Bananas are today a global crop, lauded for their high vitamin and mineral content and relatively low cost. Banana trees can be separated into more than 300 species, 20 of which are commercially produced. These are further divided into sweet varieties and drier cooking bananas or plantains. Banana cultivation involves raising bananas from immature rhizomes to full-grown, fruit-producing trees. Banana cultivation requires some gardening skills and a good knowledge of the process.
Prepare the soil for your banana plant by turning it over and blending it with 50 percent new topsoil using your shovel and pitchfork. Blend in 1/2 pound of compost and organic fertilizers to create soil that is high in nutrients and nicely aerated. Prepare a patch of soil about 4 feet across and about 3 feet in depth.
Plant your bananas in the early summer months to ensure the high 70s and low 80s temperatures required for the new plant to take root. This will also provide several months of temperatures in the 80s and above for the fruit to form and ripen. Once the seasons change and the temps fall, the banana plant will retract until the warm weather comes around again.
Cut a rhizome from an existing banana tree or plant for use as a seedling. Rhizomes are sucker shoots that form either just above or just below ground at the base of the tree or plant. These suckers are offshoots that form roots quickly, so they are ideal transplant material. Use a sharp shovel edge or blade to remove the rhizome, and place it into your freshly turned soil for planting.
Plant each rhizome about nine feet apart to allow enough room for growth and development but not so much that trees end up fending for themselves with no support from other trees. Banana trees require shelter from wind and weather, and other banana trees provide such shelter.
Create humidity for your banana plants by spraying them from the top down and ensuring that the leaves are wet several times each day. Since the plants are native to rain forest and subtropical climates, these same conditions should be mimicked for the best results. Repeat this irrigation schedule daily.

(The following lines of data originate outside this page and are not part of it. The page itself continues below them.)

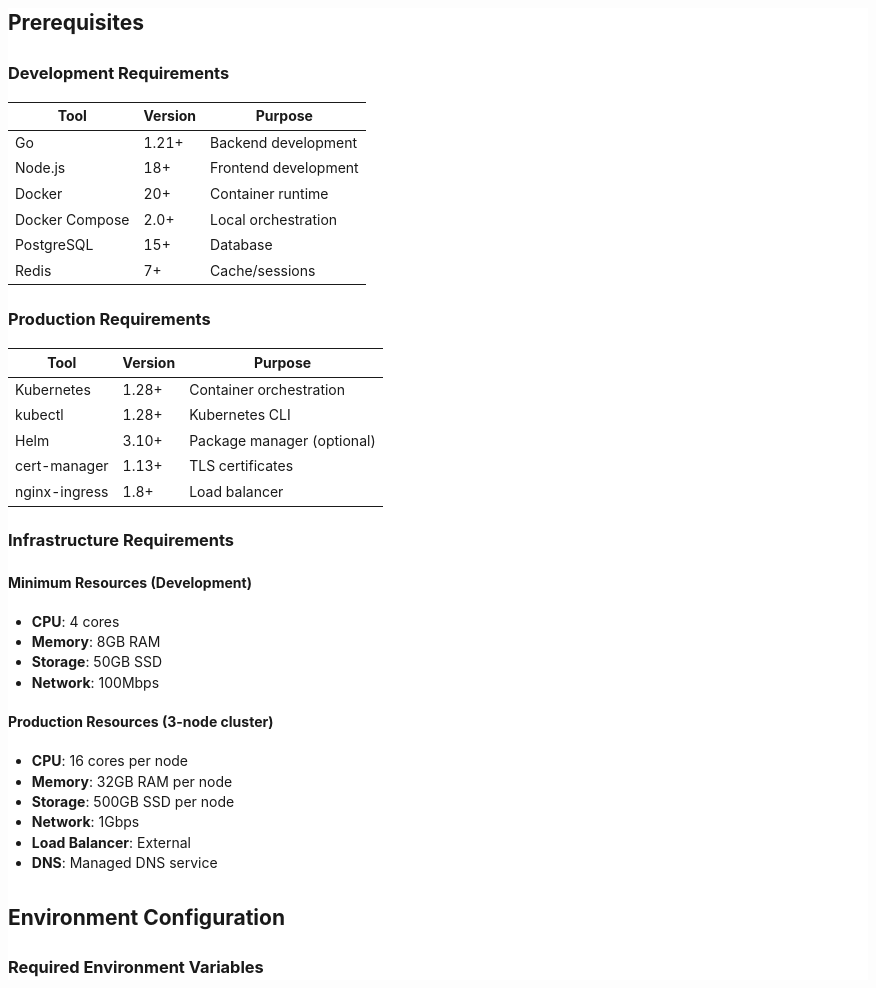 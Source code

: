 ## Prerequisites

### Development Requirements

| Tool | Version | Purpose |
|------|---------|---------|
| Go | 1.21+ | Backend development |
| Node.js | 18+ | Frontend development |
| Docker | 20+ | Container runtime |
| Docker Compose | 2.0+ | Local orchestration |
| PostgreSQL | 15+ | Database |
| Redis | 7+ | Cache/sessions |

### Production Requirements

| Tool | Version | Purpose |
|------|---------|---------|
| Kubernetes | 1.28+ | Container orchestration |
| kubectl | 1.28+ | Kubernetes CLI |
| Helm | 3.10+ | Package manager (optional) |
| cert-manager | 1.13+ | TLS certificates |
| nginx-ingress | 1.8+ | Load balancer |

### Infrastructure Requirements

#### Minimum Resources (Development)
- **CPU**: 4 cores
- **Memory**: 8GB RAM
- **Storage**: 50GB SSD
- **Network**: 100Mbps

#### Production Resources (3-node cluster)
- **CPU**: 16 cores per node
- **Memory**: 32GB RAM per node
- **Storage**: 500GB SSD per node
- **Network**: 1Gbps
- **Load Balancer**: External
- **DNS**: Managed DNS service

## Environment Configuration

### Required Environment Variables
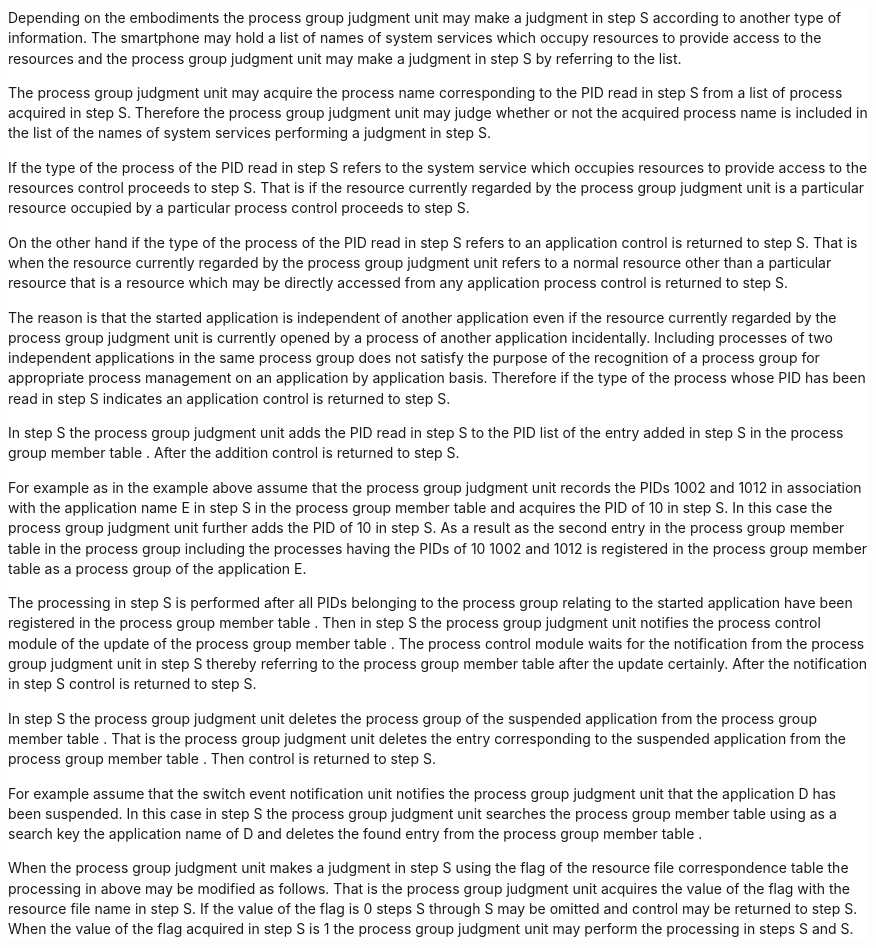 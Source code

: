 Depending on the embodiments the process group judgment unit may make a judgment in step S according to another type of information. The smartphone may hold a list of names of system services which occupy resources to provide access to the resources and the process group judgment unit may make a judgment in step S by referring to the list.

The process group judgment unit may acquire the process name corresponding to the PID read in step S from a list of process acquired in step S. Therefore the process group judgment unit may judge whether or not the acquired process name is included in the list of the names of system services performing a judgment in step S.

If the type of the process of the PID read in step S refers to the system service which occupies resources to provide access to the resources control proceeds to step S. That is if the resource currently regarded by the process group judgment unit is a particular resource occupied by a particular process control proceeds to step S.

On the other hand if the type of the process of the PID read in step S refers to an application control is returned to step S. That is when the resource currently regarded by the process group judgment unit refers to a normal resource other than a particular resource that is a resource which may be directly accessed from any application process control is returned to step S.

The reason is that the started application is independent of another application even if the resource currently regarded by the process group judgment unit is currently opened by a process of another application incidentally. Including processes of two independent applications in the same process group does not satisfy the purpose of the recognition of a process group for appropriate process management on an application by application basis. Therefore if the type of the process whose PID has been read in step S indicates an application control is returned to step S.

In step S the process group judgment unit adds the PID read in step S to the PID list of the entry added in step S in the process group member table . After the addition control is returned to step S.

For example as in the example above assume that the process group judgment unit records the PIDs 1002 and 1012 in association with the application name E in step S in the process group member table and acquires the PID of 10 in step S. In this case the process group judgment unit further adds the PID of 10 in step S. As a result as the second entry in the process group member table in the process group including the processes having the PIDs of 10 1002 and 1012 is registered in the process group member table as a process group of the application E.

The processing in step S is performed after all PIDs belonging to the process group relating to the started application have been registered in the process group member table . Then in step S the process group judgment unit notifies the process control module of the update of the process group member table . The process control module waits for the notification from the process group judgment unit in step S thereby referring to the process group member table after the update certainly. After the notification in step S control is returned to step S.

In step S the process group judgment unit deletes the process group of the suspended application from the process group member table . That is the process group judgment unit deletes the entry corresponding to the suspended application from the process group member table . Then control is returned to step S.

For example assume that the switch event notification unit notifies the process group judgment unit that the application D has been suspended. In this case in step S the process group judgment unit searches the process group member table using as a search key the application name of D and deletes the found entry from the process group member table .

When the process group judgment unit makes a judgment in step S using the flag of the resource file correspondence table the processing in above may be modified as follows. That is the process group judgment unit acquires the value of the flag with the resource file name in step S. If the value of the flag is 0 steps S through S may be omitted and control may be returned to step S. When the value of the flag acquired in step S is 1 the process group judgment unit may perform the processing in steps S and S.
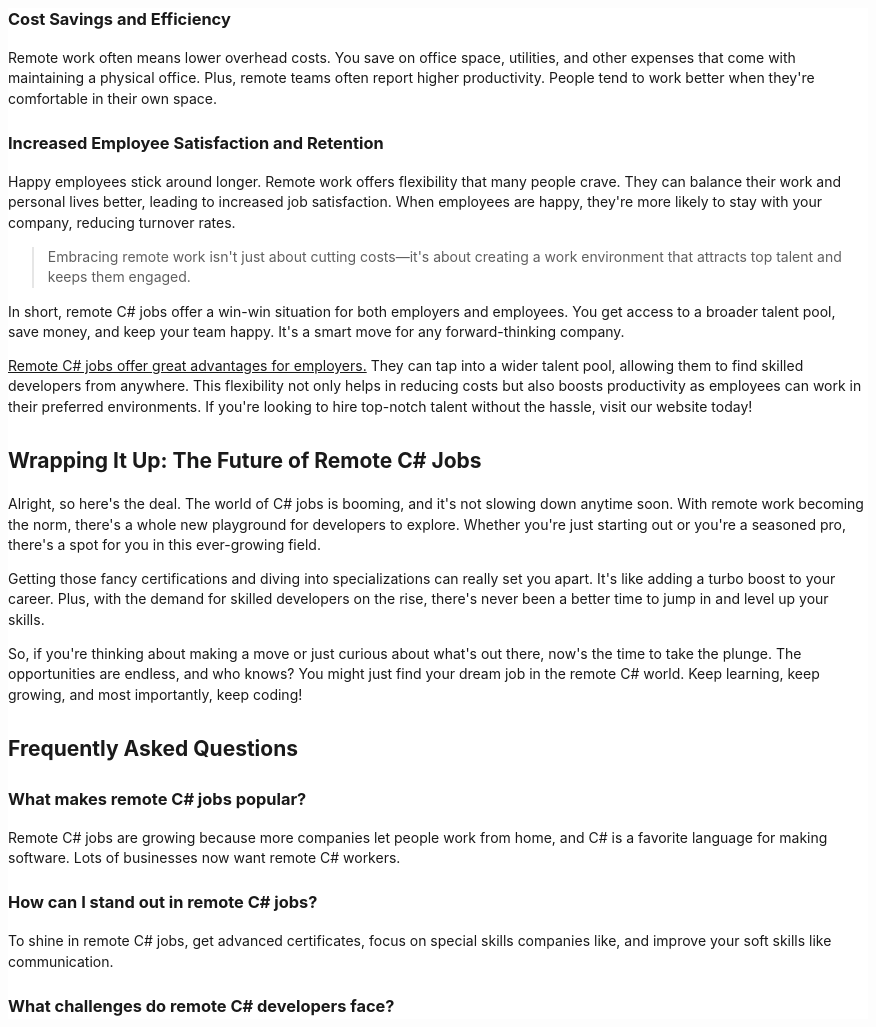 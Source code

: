 ### Cost Savings and Efficiency

Remote work often means lower overhead costs. You save on office space, utilities, and other expenses that come with maintaining a physical office. Plus, remote teams often report higher productivity. People tend to work better when they're comfortable in their own space.

### Increased Employee Satisfaction and Retention

Happy employees stick around longer. Remote work offers flexibility that many people crave. They can balance their work and personal lives better, leading to increased job satisfaction. When employees are happy, they're more likely to stay with your company, reducing turnover rates.

> Embracing remote work isn't just about cutting costs—it's about creating a work environment that attracts top talent and keeps them engaged.

In short, remote C# jobs offer a win-win situation for both employers and employees. You get access to a broader talent pool, save money, and keep your team happy. It's a smart move for any forward-thinking company.

[Remote C# jobs offer great advantages for employers.](https://elital.jetthoughts.com) They can tap into a wider talent pool, allowing them to find skilled developers from anywhere. This flexibility not only helps in reducing costs but also boosts productivity as employees can work in their preferred environments. If you're looking to hire top-notch talent without the hassle, visit our website today!

## Wrapping It Up: The Future of Remote C# Jobs

Alright, so here's the deal. The world of C# jobs is booming, and it's not slowing down anytime soon. With remote work becoming the norm, there's a whole new playground for developers to explore. Whether you're just starting out or you're a seasoned pro, there's a spot for you in this ever-growing field.

Getting those fancy certifications and diving into specializations can really set you apart. It's like adding a turbo boost to your career. Plus, with the demand for skilled developers on the rise, there's never been a better time to jump in and level up your skills.

So, if you're thinking about making a move or just curious about what's out there, now's the time to take the plunge. The opportunities are endless, and who knows? You might just find your dream job in the remote C# world. Keep learning, keep growing, and most importantly, keep coding!

## Frequently Asked Questions

### What makes remote C# jobs popular?

Remote C# jobs are growing because more companies let people work from home, and C# is a favorite language for making software. Lots of businesses now want remote C# workers.

### How can I stand out in remote C# jobs?

To shine in remote C# jobs, get advanced certificates, focus on special skills companies like, and improve your soft skills like communication.

### What challenges do remote C# developers face?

Remove weeds by hand whenever they become visible. Spread a layer of mulch around the base of the plant to prevent weeds from growing and to help with water drainage while preventing rot. Place 1 to 2 pounds of organic fertilizer around the base of your banana plants every month to keep the nutrient levels up where they need to be for successful fruit production.
Pick your bananas in late summer and again in early spring. Use a sharp blade to remove only the bunches that are turning yellow, while leaving the rest to ripen further.